Hierarchical Dynamic Power Management Using Model-Free Reinforcement Learning

Yanzhi Wang1,  Maryam Triki2,  Xue Lin1,  Ahmed Ammari2,  Massoud Pedram1
1University of Southern California, 2Carthage University


Abstract

Model-free reinforcement learning (RL) has become a promising technique for designing a robust dynamic power management (DPM) framework that can cope with variations and uncertainties. Moreover, the potentially significant benefit of performing application-level scheduling as part of the system-level power management should be harnessed. This paper presents an architecture for hierarchical DPM in an embedded system composed of a processor and connected I/O devices (i.e., system components.) The goal is to facilitate saving in the component power consumption. The proposed adaptive DPM technique consists of two layers: an RL-based component-level local power manager (LPM) and a system-level global power manager (GPM).
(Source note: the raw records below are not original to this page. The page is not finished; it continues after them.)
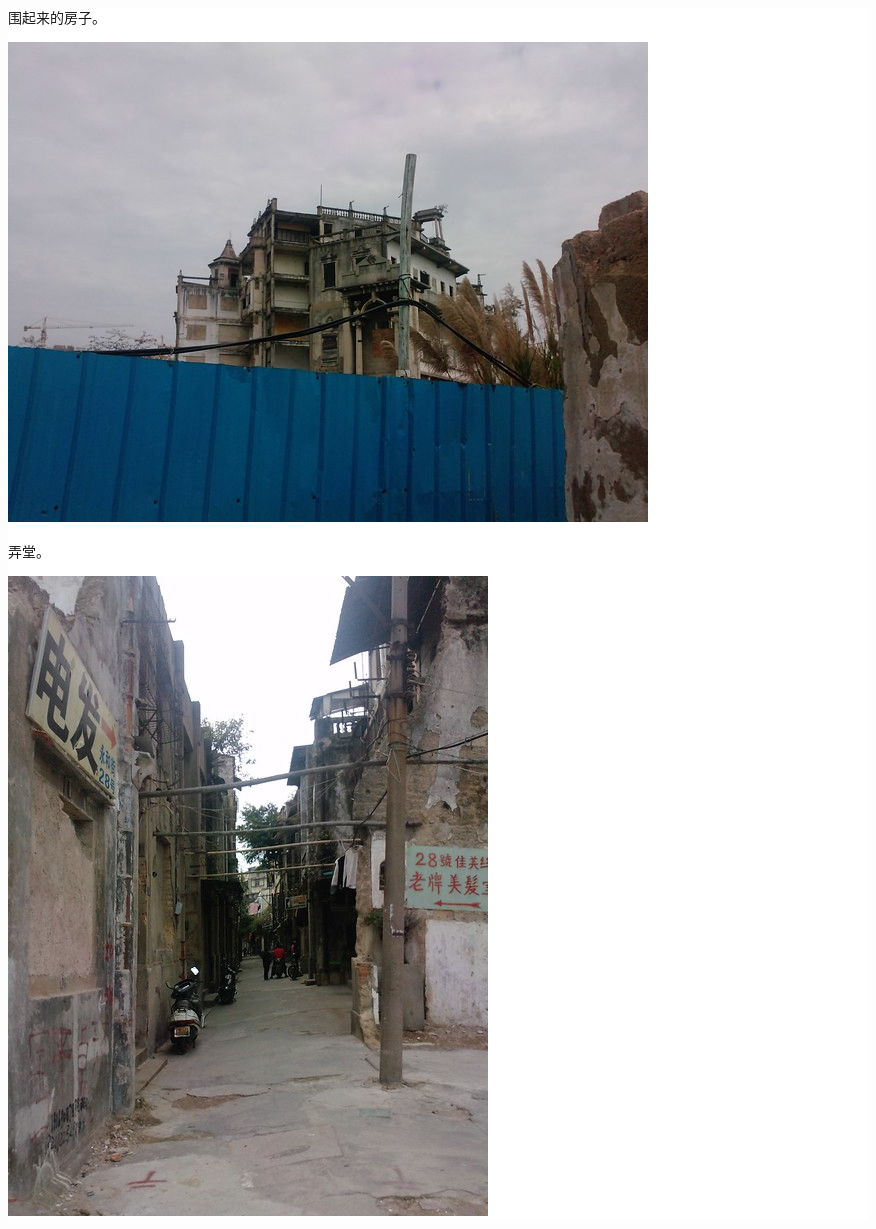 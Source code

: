围起来的房子。

![P220211_13.54](/images/5525989520_6967aa53d5_z.jpg)

弄堂。

![P220211_13.53_[02]](/images/5525989296_d075d5a0db_z.jpg)
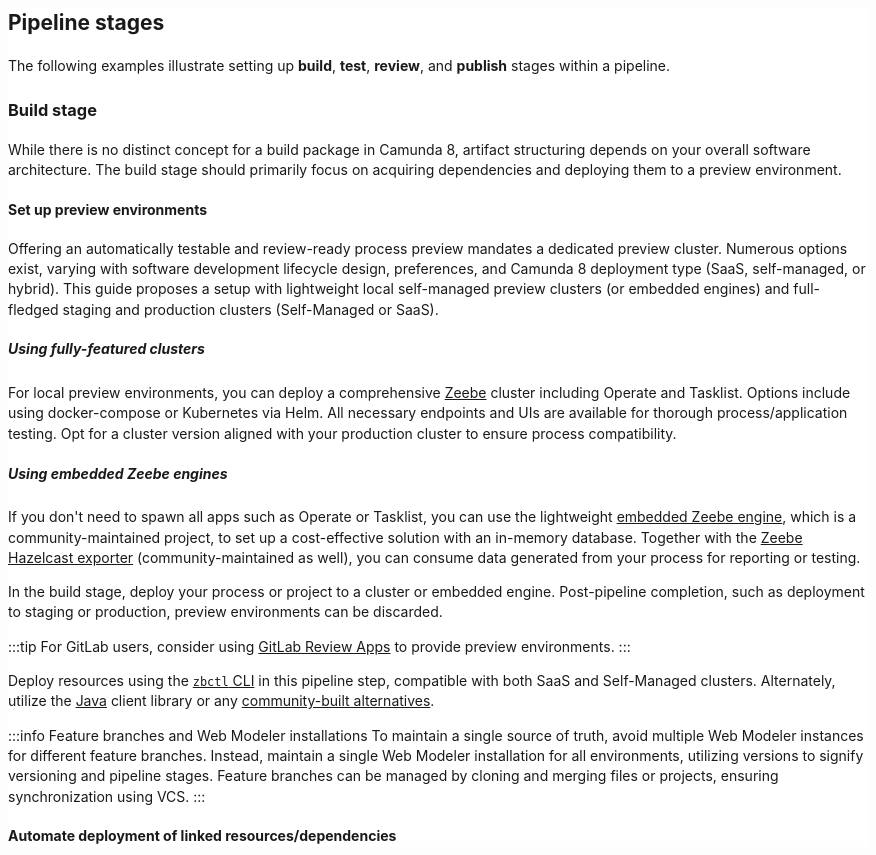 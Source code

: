 ## Pipeline stages

The following examples illustrate setting up **build**, **test**, **review**, and **publish** stages within a pipeline.

### Build stage

While there is no distinct concept for a build package in Camunda 8, artifact structuring depends on your overall software architecture. The build stage should primarily focus on acquiring dependencies and deploying them to a preview environment.

#### Set up preview environments

Offering an automatically testable and review-ready process preview mandates a dedicated preview cluster. Numerous options exist, varying with software development lifecycle design, preferences, and Camunda 8 deployment type (SaaS, self-managed, or hybrid). This guide proposes a setup with lightweight local self-managed preview clusters (or embedded engines) and full-fledged staging and production clusters (Self-Managed or SaaS).

##### Using fully-featured clusters

For local preview environments, you can deploy a comprehensive [Zeebe](https://github.com/camunda/camunda) cluster including Operate and Tasklist. Options include using docker-compose or Kubernetes via Helm. All necessary endpoints and UIs are available for thorough process/application testing. Opt for a cluster version aligned with your production cluster to ensure process compatibility.

##### Using embedded Zeebe engines

If you don't need to spawn all apps such as Operate or Tasklist, you can use the lightweight [embedded Zeebe engine](https://github.com/camunda-community-hub/eze), which is a community-maintained project, to set up a cost-effective solution with an in-memory database. Together with the [Zeebe Hazelcast exporter](https://github.com/camunda-community-hub/zeebe-hazelcast-exporter) (community-maintained as well), you can consume data generated from your process for reporting or testing.

In the build stage, deploy your process or project to a cluster or embedded engine. Post-pipeline completion, such as deployment to staging or production, preview environments can be discarded.

:::tip
For GitLab users, consider using [GitLab Review Apps](https://docs.gitlab.com/ee/ci/review_apps/) to provide preview environments.
:::

Deploy resources using the [`zbctl` CLI](/apis-tools/community-clients/cli-client/index.md) in this pipeline step, compatible with both SaaS and Self-Managed clusters. Alternately, utilize the [Java](/apis-tools/java-client/index.md) client library or any [community-built alternatives](/apis-tools/community-clients/index.md).

:::info Feature branches and Web Modeler installations
To maintain a single source of truth, avoid multiple Web Modeler instances for different feature branches. Instead, maintain a single Web Modeler installation for all environments, utilizing versions to signify versioning and pipeline stages. Feature branches can be managed by cloning and merging files or projects, ensuring synchronization using VCS.
:::

#### Automate deployment of linked resources/dependencies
The LPM performs component power and latency optimization. It employs temporal difference learning on semi-Markov decision process (SMDP) for model-free RL, and it is specifically optimized for an environment with multiple types of applications. The GPM interacts with the CPU scheduler to perform effective application-level scheduling, thereby, enabling the LPM to do more component power optimizations. Power and latency tradeoffs of each type of application can be precisely controlled based on a user-defined parameter. Experiments show that the amount of average power saving (without any increase in the latency) is up to 31.1% compared to existing approaches.